The central bank's rate influences the one lenders offer for variable-rate mortgages, and homeowners with these types of loans don't need to act to reap the benefit of lower rates. Fixed rates depend on the bond market and these types of mortgages require homeowners to lock in for a set time frame, usually five years.

As the coronavirus pandemic unfolded in March, fixed mortgage rates fell, said Laird, then crept up in early April as lenders grappled with the unknowns, such as unemployment rates.

That rise came even as underlying factors, such as dropping bond yields, indicated fixed rates should fall, he said, because lenders wanted to build more of a risk-premium in amid the uncertainty.

In the latter half of April, fixed rates started to drop again.

"That was as all the stimulus packages came out as the government announced programs to support many different parts of the economy," Laird said.

Fixed mortgages rates for people with a less than 20 per cent down payment now hover near the low end of two per cent, he said. Buyers who put down less than 20 per cent must pay for mortgage default insurance, making their loan less risky.

When homeowners who signed their paperwork for higher interests rates come in tempted by today's numbers, Laird said the main consideration is whether they believe the current rate will be lower than what will be offered when their mortgage renewal comes up.

"You certainly would not know that," he said.
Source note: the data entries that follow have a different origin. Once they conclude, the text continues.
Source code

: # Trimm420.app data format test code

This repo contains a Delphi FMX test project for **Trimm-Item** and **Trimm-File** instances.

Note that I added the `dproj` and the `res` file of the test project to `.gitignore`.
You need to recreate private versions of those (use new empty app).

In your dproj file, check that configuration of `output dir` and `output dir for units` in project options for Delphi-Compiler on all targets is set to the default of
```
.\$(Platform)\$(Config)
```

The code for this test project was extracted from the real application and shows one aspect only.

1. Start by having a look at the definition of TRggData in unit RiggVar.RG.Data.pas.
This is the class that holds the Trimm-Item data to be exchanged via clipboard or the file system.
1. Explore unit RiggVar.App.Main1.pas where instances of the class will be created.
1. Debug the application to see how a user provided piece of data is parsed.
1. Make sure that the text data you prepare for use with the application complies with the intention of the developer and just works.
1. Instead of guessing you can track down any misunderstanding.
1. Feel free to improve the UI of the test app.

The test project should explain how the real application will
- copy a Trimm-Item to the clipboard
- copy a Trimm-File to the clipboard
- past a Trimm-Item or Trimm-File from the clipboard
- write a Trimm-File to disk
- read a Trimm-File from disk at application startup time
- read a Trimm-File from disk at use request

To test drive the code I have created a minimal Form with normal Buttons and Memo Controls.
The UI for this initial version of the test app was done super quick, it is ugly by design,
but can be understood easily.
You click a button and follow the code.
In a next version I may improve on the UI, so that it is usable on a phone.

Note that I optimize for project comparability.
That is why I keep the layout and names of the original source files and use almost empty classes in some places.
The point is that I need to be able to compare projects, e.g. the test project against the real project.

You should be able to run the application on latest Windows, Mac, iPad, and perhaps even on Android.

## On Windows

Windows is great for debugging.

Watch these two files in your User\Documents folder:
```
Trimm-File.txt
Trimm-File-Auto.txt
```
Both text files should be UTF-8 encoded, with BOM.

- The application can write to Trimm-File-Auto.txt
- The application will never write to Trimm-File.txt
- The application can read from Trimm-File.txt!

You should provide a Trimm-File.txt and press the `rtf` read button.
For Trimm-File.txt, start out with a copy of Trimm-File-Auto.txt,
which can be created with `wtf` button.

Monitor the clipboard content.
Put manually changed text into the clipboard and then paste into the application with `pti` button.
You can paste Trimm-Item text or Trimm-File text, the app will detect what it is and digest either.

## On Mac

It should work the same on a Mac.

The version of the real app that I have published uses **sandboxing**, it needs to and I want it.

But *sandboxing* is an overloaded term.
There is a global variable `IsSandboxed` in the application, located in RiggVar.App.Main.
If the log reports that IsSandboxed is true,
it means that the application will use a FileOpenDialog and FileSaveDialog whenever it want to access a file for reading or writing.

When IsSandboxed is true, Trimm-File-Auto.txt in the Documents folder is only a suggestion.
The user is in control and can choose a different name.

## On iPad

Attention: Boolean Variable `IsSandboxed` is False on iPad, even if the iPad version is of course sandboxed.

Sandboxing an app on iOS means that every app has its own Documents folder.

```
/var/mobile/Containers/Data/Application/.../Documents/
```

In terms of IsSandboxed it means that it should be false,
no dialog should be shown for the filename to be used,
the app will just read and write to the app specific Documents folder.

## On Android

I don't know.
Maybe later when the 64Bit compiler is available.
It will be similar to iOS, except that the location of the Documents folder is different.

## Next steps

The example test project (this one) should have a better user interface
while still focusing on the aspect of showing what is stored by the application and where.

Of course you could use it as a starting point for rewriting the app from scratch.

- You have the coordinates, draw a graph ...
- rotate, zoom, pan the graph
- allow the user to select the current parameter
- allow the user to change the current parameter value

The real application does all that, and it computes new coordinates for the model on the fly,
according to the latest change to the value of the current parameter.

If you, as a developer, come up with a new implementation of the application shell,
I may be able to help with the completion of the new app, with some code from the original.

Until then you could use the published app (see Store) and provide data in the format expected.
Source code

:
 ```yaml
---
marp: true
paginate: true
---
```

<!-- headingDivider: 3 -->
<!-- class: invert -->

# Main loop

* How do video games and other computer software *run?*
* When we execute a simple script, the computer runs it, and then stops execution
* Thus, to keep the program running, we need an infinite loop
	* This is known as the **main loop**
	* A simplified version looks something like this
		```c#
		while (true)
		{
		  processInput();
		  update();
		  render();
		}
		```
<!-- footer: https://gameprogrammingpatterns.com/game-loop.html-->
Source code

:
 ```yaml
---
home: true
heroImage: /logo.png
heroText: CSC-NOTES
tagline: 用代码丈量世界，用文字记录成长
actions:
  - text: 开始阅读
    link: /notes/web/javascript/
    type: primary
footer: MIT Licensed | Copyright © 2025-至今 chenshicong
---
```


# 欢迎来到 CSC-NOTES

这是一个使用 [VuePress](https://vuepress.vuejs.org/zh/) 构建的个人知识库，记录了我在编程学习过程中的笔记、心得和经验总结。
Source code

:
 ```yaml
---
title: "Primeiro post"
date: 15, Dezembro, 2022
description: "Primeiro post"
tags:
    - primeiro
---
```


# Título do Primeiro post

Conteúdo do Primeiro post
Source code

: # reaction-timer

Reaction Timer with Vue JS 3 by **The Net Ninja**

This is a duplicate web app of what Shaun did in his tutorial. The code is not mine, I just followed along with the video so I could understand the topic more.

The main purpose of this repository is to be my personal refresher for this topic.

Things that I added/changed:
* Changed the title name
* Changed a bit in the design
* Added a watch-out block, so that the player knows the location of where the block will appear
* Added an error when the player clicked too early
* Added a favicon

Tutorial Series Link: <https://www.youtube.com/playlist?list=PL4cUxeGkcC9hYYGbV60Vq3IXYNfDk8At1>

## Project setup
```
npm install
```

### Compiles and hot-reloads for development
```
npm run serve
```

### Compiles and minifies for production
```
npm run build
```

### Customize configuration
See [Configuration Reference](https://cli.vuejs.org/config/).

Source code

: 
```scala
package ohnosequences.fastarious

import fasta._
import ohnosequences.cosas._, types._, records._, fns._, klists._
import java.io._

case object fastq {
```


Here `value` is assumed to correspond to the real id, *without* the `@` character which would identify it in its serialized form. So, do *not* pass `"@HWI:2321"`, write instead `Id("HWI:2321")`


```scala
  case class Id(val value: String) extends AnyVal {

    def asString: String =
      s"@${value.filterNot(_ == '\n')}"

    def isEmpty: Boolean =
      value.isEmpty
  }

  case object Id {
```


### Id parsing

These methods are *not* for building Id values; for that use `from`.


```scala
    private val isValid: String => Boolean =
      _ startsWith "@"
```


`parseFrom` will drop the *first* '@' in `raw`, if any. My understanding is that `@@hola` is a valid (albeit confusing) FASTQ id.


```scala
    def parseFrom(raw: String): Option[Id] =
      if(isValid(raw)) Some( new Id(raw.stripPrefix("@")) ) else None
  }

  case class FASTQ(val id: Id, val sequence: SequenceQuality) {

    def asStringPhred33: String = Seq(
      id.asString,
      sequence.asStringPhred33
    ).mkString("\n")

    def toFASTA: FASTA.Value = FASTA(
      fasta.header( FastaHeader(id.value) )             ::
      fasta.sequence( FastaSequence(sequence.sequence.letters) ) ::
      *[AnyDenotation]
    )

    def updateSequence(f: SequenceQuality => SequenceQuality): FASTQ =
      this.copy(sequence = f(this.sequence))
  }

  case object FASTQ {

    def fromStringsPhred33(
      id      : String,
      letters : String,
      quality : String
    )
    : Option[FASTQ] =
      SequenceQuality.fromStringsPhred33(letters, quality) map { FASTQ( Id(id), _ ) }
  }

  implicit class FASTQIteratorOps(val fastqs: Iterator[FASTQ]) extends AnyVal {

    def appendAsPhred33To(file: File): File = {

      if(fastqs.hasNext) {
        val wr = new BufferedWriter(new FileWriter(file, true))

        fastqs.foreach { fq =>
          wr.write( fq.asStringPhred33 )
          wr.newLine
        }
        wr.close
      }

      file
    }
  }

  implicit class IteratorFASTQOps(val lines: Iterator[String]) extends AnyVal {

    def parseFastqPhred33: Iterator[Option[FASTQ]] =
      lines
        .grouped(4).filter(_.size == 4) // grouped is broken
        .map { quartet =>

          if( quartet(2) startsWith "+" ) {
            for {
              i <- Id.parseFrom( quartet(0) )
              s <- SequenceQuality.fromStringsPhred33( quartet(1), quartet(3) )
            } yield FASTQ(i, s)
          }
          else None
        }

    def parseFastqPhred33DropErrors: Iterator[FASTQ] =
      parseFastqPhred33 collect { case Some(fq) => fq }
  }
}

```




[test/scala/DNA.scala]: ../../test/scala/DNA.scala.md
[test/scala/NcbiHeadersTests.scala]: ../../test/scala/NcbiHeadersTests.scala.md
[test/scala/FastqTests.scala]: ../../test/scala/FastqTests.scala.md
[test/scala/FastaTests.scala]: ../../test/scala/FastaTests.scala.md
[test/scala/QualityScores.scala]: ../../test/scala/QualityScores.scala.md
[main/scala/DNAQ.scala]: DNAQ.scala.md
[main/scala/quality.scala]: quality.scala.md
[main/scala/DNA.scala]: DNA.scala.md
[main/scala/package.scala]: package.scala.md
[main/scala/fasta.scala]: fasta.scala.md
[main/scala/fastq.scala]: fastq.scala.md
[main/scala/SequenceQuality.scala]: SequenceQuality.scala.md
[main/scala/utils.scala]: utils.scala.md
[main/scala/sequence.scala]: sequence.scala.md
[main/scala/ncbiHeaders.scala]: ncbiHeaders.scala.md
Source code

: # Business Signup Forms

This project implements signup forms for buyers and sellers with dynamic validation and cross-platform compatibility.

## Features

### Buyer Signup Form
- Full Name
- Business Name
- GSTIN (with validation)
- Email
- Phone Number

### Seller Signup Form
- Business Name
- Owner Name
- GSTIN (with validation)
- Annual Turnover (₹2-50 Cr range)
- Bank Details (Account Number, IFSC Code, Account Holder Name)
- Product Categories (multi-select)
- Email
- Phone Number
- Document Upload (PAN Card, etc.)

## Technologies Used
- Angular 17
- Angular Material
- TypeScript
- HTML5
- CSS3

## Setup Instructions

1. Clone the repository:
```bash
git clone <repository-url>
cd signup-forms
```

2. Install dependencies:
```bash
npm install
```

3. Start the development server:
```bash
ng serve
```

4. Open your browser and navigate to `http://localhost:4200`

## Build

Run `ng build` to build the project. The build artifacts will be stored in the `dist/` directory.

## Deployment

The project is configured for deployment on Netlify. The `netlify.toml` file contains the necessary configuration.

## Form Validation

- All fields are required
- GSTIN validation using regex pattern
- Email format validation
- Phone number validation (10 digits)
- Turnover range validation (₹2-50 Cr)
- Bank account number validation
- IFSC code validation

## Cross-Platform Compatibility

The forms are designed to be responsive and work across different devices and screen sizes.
For homeowners looking to refinance for rate-based savings, they need to look for a sizable rate difference, as well as consider the associated costs, and the payback period, said Robert McLister, founder of and mortgage broker.

"It's basically a math exercise," he said.

Homeowners should figure out how much time remains on their existing term and what they expect to pay over that time, and then subtract the savings based on the new, expected rate.

A $300,000 mortgage amortized over 20 years with two years left refinanced at an interest rate half a percentage lower, for example, will save someone $2,887 in interest, according to McLister.

Each quarter point change in interest rate change represents about $50 per month difference for a $400,000 in a mortgage loan, said Laird.

But costs, including closing fees and penalties for breaking existing mortgages, must also be taken into account

Closing costs can vary from about $500 to $1,200, said McLister, including the cost of an appraisal.

Penalties vary depending on the lender and mortgage terms, he said, but can run into the thousands of dollars.

It's important to have what he calls a fair-penalty lender in order for the math to make sense. Such a lender charges a fee that covers their costs associated with breaking a mortgage — but not more.

Some lenders are offering incentives for new mortgages that can help offset some of these costs, he noted. That can be as much as $3,000 depending on the lender and size of mortgage.

"If it's enough to justify the four to six hours of your life it will take to close a mortgage, then it's worth a shot," said McLister.